§ EXERCISE: Some of the lines below need repeating. Reproduce exactly those between the lines holding "- TypeScript with" and "Infura RPC provider integration", inclusive.

§ EXTRACTED ENTRIES:
****************************************

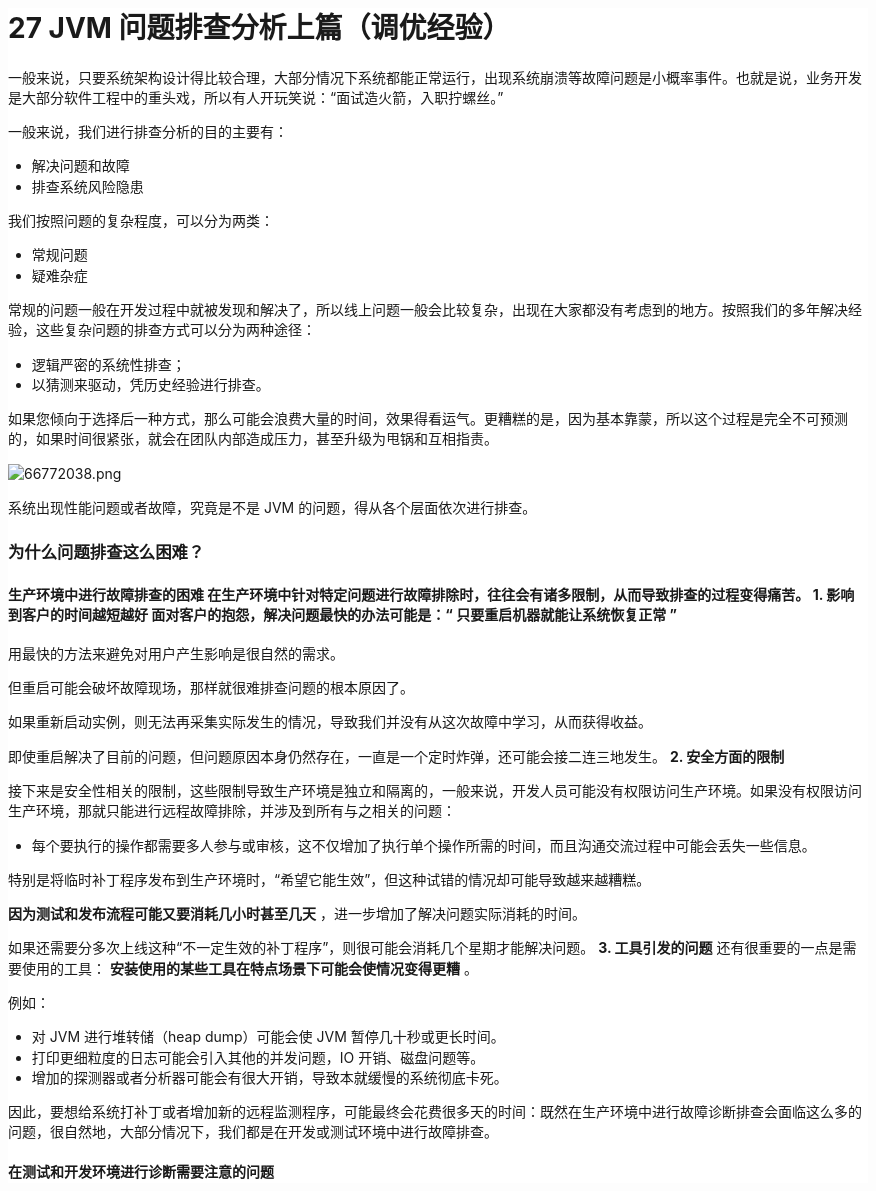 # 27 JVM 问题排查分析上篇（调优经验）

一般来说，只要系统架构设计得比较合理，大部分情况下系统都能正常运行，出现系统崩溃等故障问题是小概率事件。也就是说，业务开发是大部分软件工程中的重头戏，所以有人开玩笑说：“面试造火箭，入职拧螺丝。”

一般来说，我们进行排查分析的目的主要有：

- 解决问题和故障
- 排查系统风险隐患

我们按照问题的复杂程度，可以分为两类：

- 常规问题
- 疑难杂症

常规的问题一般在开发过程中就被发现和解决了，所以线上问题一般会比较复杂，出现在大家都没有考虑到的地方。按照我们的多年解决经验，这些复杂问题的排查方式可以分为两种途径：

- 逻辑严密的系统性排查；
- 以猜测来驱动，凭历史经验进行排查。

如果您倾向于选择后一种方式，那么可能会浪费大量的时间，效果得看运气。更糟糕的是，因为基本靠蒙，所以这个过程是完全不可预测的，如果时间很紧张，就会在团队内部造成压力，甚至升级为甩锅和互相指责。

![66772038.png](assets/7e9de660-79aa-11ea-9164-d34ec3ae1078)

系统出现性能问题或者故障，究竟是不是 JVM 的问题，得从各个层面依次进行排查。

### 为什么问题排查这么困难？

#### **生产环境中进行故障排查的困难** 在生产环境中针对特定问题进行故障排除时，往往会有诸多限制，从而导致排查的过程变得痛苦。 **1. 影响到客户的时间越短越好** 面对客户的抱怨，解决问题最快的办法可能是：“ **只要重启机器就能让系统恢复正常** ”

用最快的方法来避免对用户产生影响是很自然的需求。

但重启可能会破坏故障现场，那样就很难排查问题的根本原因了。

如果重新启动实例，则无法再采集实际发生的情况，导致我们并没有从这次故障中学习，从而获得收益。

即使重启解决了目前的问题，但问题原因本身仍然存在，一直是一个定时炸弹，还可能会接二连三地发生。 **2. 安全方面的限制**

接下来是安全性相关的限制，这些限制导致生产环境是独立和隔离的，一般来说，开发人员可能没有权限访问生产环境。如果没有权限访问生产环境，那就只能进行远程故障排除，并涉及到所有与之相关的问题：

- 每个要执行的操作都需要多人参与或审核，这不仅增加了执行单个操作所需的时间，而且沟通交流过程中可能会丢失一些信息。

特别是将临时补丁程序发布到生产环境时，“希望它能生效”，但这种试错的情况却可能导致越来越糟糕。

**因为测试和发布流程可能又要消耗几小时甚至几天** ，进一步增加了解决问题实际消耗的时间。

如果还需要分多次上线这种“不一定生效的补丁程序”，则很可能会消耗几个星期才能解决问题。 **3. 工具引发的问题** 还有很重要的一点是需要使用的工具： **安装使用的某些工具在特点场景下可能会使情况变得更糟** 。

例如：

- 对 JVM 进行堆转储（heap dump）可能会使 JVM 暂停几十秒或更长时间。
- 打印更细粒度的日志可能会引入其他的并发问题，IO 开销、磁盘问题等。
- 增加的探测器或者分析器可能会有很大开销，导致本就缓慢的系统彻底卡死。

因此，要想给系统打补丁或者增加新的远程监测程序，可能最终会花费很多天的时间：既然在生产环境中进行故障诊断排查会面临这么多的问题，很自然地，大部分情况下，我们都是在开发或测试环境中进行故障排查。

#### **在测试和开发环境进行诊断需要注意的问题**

****************************************

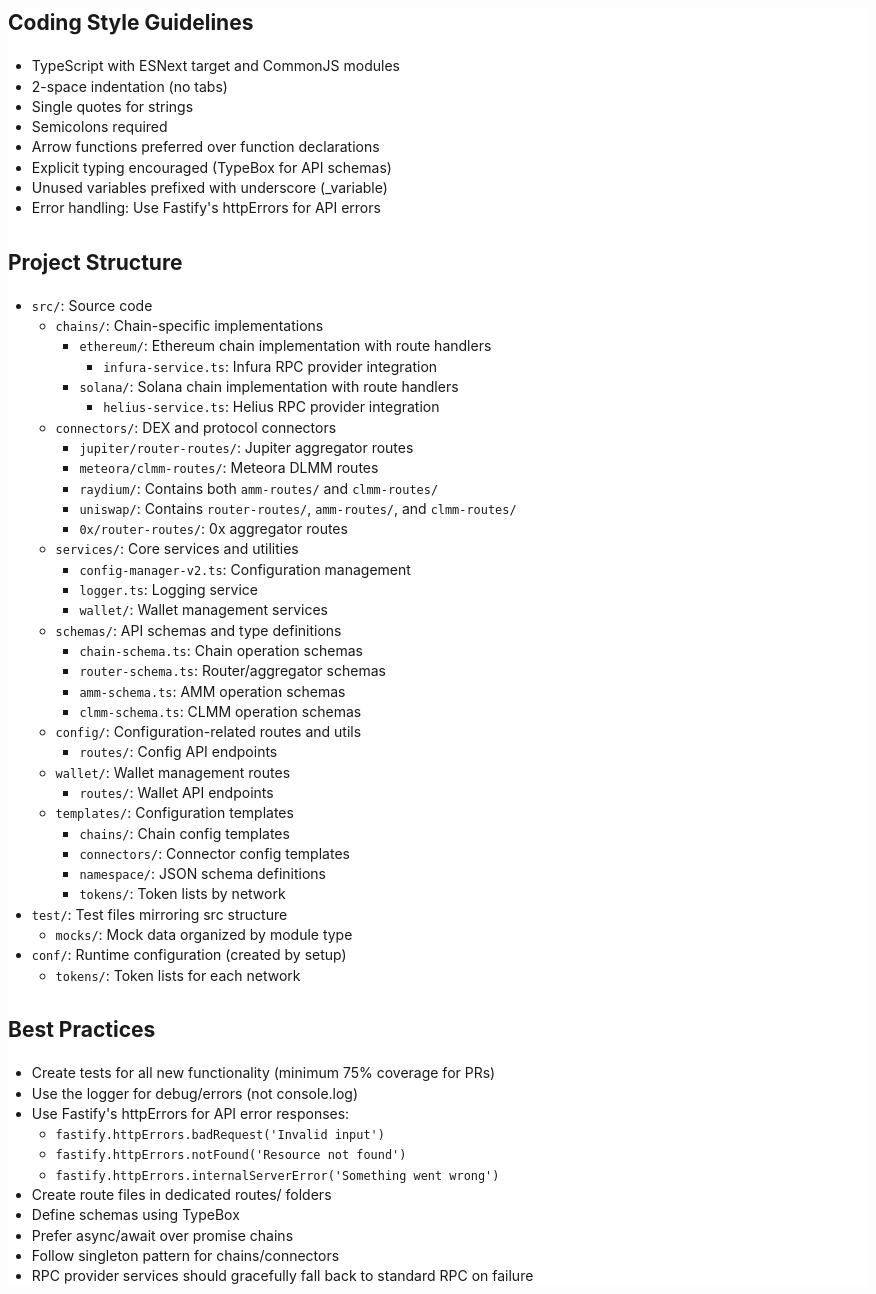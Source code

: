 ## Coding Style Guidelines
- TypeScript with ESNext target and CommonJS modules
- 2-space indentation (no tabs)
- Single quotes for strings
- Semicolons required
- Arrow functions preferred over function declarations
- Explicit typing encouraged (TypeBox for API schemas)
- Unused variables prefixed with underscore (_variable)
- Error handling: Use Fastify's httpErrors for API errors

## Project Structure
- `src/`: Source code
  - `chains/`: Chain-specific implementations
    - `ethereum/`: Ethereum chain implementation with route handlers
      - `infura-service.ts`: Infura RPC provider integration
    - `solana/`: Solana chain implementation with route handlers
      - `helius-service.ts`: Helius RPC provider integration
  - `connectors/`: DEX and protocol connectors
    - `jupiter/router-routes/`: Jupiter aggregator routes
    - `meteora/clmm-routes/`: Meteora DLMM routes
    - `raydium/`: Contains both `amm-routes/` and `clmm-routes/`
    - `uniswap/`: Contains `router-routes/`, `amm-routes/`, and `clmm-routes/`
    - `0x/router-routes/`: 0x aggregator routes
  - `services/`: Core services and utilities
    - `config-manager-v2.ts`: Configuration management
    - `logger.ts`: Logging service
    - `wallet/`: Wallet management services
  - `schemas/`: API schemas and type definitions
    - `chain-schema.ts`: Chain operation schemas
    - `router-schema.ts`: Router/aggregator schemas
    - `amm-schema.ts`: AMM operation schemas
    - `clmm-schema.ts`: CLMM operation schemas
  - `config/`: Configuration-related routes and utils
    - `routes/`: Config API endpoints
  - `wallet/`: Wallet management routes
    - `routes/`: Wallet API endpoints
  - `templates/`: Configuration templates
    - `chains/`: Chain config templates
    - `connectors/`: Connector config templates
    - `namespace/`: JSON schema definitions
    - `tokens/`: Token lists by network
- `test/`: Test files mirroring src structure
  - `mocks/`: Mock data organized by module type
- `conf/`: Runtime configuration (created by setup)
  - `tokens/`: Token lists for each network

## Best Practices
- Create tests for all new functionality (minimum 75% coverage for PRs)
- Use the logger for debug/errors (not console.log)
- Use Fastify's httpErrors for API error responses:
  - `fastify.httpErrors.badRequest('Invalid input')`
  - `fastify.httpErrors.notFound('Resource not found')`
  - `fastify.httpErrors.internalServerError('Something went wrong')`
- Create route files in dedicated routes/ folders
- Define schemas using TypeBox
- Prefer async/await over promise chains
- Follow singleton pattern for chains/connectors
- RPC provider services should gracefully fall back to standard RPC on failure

****************************************

§ EXERCISE RESPONSE:
- TypeScript with ESNext target and CommonJS modules
- 2-space indentation (no tabs)
- Single quotes for strings
- Semicolons required
- Arrow functions preferred over function declarations
- Explicit typing encouraged (TypeBox for API schemas)
- Unused variables prefixed with underscore (_variable)
- Error handling: Use Fastify's httpErrors for API errors

## Project Structure
- `src/`: Source code
  - `chains/`: Chain-specific implementations
    - `ethereum/`: Ethereum chain implementation with route handlers
      - `infura-service.ts`: Infura RPC provider integration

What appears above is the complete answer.